Die vom "National Security Archive" auf Grund des Gesetzes zur Informations-Freiheit zugänglich gemachten Dokumente bringen Pentagon-Chef Rumsfeld erneut in Erklärungsnot. Als vergangenes Jahr die Dezember-Reise Rumsfelds nach Bagdad öffentlich wurde, sagte Rumsfeld gegenüber dem Nachrichtensender CNN, er habe Saddam damals vor dem Einsatz chemischer Waffen gewarnt. Diese Aussage steht in Widerspruch zu Aufzeichnungen des Außenministeriums über das 90-minütige Treffen, in denen eine solche Warnung nicht erwähnt wird. Später sagte ein Sprecher des Pentagon, Rumsfeld habe die Warnung nicht gegenüber Saddam ausgesprochen, sondern gegenüber Iraks Außenminister Asis.

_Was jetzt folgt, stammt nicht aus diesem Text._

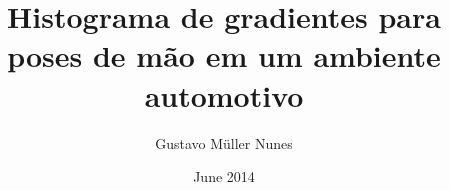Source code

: \documentclass[a4paper,11pt,oneside]{book}
\begin{document}
\author{Gustavo Müller Nunes}
\title{Histograma de gradientes para poses de mão em um ambiente automotivo}
\date{June 2014}

\maketitle
\tableofcontents 	%
\listoftables 		%
\listoffigures 		%

%


%
%
\end{document}
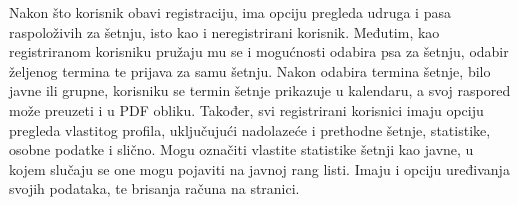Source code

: \begin{packed_item}
\begin{packed_item}
                        Nakon što korisnik obavi registraciju, ima opciju pregleda udruga i pasa raspoloživih za šetnju, isto kao i neregistrirani korisnik. Međutim, kao registriranom korisniku pružaju mu se i mogućnosti odabira psa za šetnju, odabir željenog termina te prijava za samu šetnju.  Nakon odabira termina šetnje, bilo javne ili grupne, korisniku se termin šetnje prikazuje u kalendaru, a svoj raspored može preuzeti i u PDF obliku.
                        Također, svi registrirani korisnici imaju opciju pregleda vlastitog profila, uključujući nadolazeće i prethodne šetnje, statistike, osobne podatke i slično. Mogu označiti vlastite statistike šetnji kao javne, u kojem slučaju se one mogu pojaviti na javnoj rang listi.
                        Imaju i opciju uređivanja svojih podataka, te brisanja računa na stranici.
            \end{packed_item}
            

\end{packed_item}
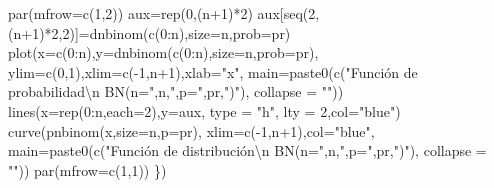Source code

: \documentclass[
  letterpaper,
  DIV=11,
  numbers=noendperiod]{scrreprt}
\newenvironment{Shaded}{\begin{snugshade}}{\end{snugshade}}
\newcommand{\AttributeTok}[1]{\textcolor[rgb]{0.40,0.45,0.13}{#1}}
\newcommand{\DecValTok}[1]{\textcolor[rgb]{0.68,0.00,0.00}{#1}}
\newcommand{\FunctionTok}[1]{\textcolor[rgb]{0.28,0.35,0.67}{#1}}
\newcommand{\NormalTok}[1]{\textcolor[rgb]{0.00,0.23,0.31}{#1}}
\newcommand{\OtherTok}[1]{\textcolor[rgb]{0.00,0.23,0.31}{#1}}
\newcommand{\SpecialCharTok}[1]{\textcolor[rgb]{0.37,0.37,0.37}{#1}}
\newcommand{\StringTok}[1]{\textcolor[rgb]{0.13,0.47,0.30}{#1}}
\begin{document}
\begin{Shaded}
\begin{Highlighting}[]
  \FunctionTok{par}\NormalTok{(}\AttributeTok{mfrow=}\FunctionTok{c}\NormalTok{(}\DecValTok{1}\NormalTok{,}\DecValTok{2}\NormalTok{))}
\NormalTok{  aux}\OtherTok{=}\FunctionTok{rep}\NormalTok{(}\DecValTok{0}\NormalTok{,(n}\SpecialCharTok{+}\DecValTok{1}\NormalTok{)}\SpecialCharTok{*}\DecValTok{2}\NormalTok{)}
\NormalTok{  aux[}\FunctionTok{seq}\NormalTok{(}\DecValTok{2}\NormalTok{,(n}\SpecialCharTok{+}\DecValTok{1}\NormalTok{)}\SpecialCharTok{*}\DecValTok{2}\NormalTok{,}\DecValTok{2}\NormalTok{)]}\OtherTok{=}\FunctionTok{dnbinom}\NormalTok{(}\FunctionTok{c}\NormalTok{(}\DecValTok{0}\SpecialCharTok{:}\NormalTok{n),}\AttributeTok{size=}\NormalTok{n,}\AttributeTok{prob=}\NormalTok{pr)}
  \FunctionTok{plot}\NormalTok{(}\AttributeTok{x=}\FunctionTok{c}\NormalTok{(}\DecValTok{0}\SpecialCharTok{:}\NormalTok{n),}\AttributeTok{y=}\FunctionTok{dnbinom}\NormalTok{(}\FunctionTok{c}\NormalTok{(}\DecValTok{0}\SpecialCharTok{:}\NormalTok{n),}\AttributeTok{size=}\NormalTok{n,}\AttributeTok{prob=}\NormalTok{pr),}
       \AttributeTok{ylim=}\FunctionTok{c}\NormalTok{(}\DecValTok{0}\NormalTok{,}\DecValTok{1}\NormalTok{),}\AttributeTok{xlim=}\FunctionTok{c}\NormalTok{(}\SpecialCharTok{{-}}\DecValTok{1}\NormalTok{,n}\SpecialCharTok{+}\DecValTok{1}\NormalTok{),}\AttributeTok{xlab=}\StringTok{"x"}\NormalTok{,}
       \AttributeTok{main=}\FunctionTok{paste0}\NormalTok{(}\FunctionTok{c}\NormalTok{(}\StringTok{"Función de probabilidad}\SpecialCharTok{\textbackslash{}n}\StringTok{ BN(n="}\NormalTok{,n,}\StringTok{",p="}\NormalTok{,pr,}\StringTok{")"}\NormalTok{),}
                   \AttributeTok{collapse =} \StringTok{""}\NormalTok{))}
  \FunctionTok{lines}\NormalTok{(}\AttributeTok{x=}\FunctionTok{rep}\NormalTok{(}\DecValTok{0}\SpecialCharTok{:}\NormalTok{n,}\AttributeTok{each=}\DecValTok{2}\NormalTok{),}\AttributeTok{y=}\NormalTok{aux, }\AttributeTok{type =} \StringTok{"h"}\NormalTok{, }\AttributeTok{lty =} \DecValTok{2}\NormalTok{,}\AttributeTok{col=}\StringTok{"blue"}\NormalTok{)}
  \FunctionTok{curve}\NormalTok{(}\FunctionTok{pnbinom}\NormalTok{(x,}\AttributeTok{size=}\NormalTok{n,}\AttributeTok{p=}\NormalTok{pr),}
        \AttributeTok{xlim=}\FunctionTok{c}\NormalTok{(}\SpecialCharTok{{-}}\DecValTok{1}\NormalTok{,n}\SpecialCharTok{+}\DecValTok{1}\NormalTok{),}\AttributeTok{col=}\StringTok{"blue"}\NormalTok{,}
        \AttributeTok{main=}\FunctionTok{paste0}\NormalTok{(}\FunctionTok{c}\NormalTok{(}\StringTok{"Función de distribución}\SpecialCharTok{\textbackslash{}n}\StringTok{ BN(n="}\NormalTok{,n,}\StringTok{",p="}\NormalTok{,pr,}\StringTok{")"}\NormalTok{),}
                    \AttributeTok{collapse =} \StringTok{""}\NormalTok{))}
  \FunctionTok{par}\NormalTok{(}\AttributeTok{mfrow=}\FunctionTok{c}\NormalTok{(}\DecValTok{1}\NormalTok{,}\DecValTok{1}\NormalTok{))}
\NormalTok{\})}
\end{Highlighting}
\end{Shaded}
\end{document}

Rumsfeld hat sich dazu bisher nicht geäußert. Pentagon-Sprecher Larry Di Rita sagte in Washington: "Der Minister sagte, was er sagte, und dabei würde ich es belassen. Er erinnert sich an das Treffen, und ich kann mir nicht vorstellen, dass zusätzliche Details dazu führen werden, dass er sich anders erinnern wird."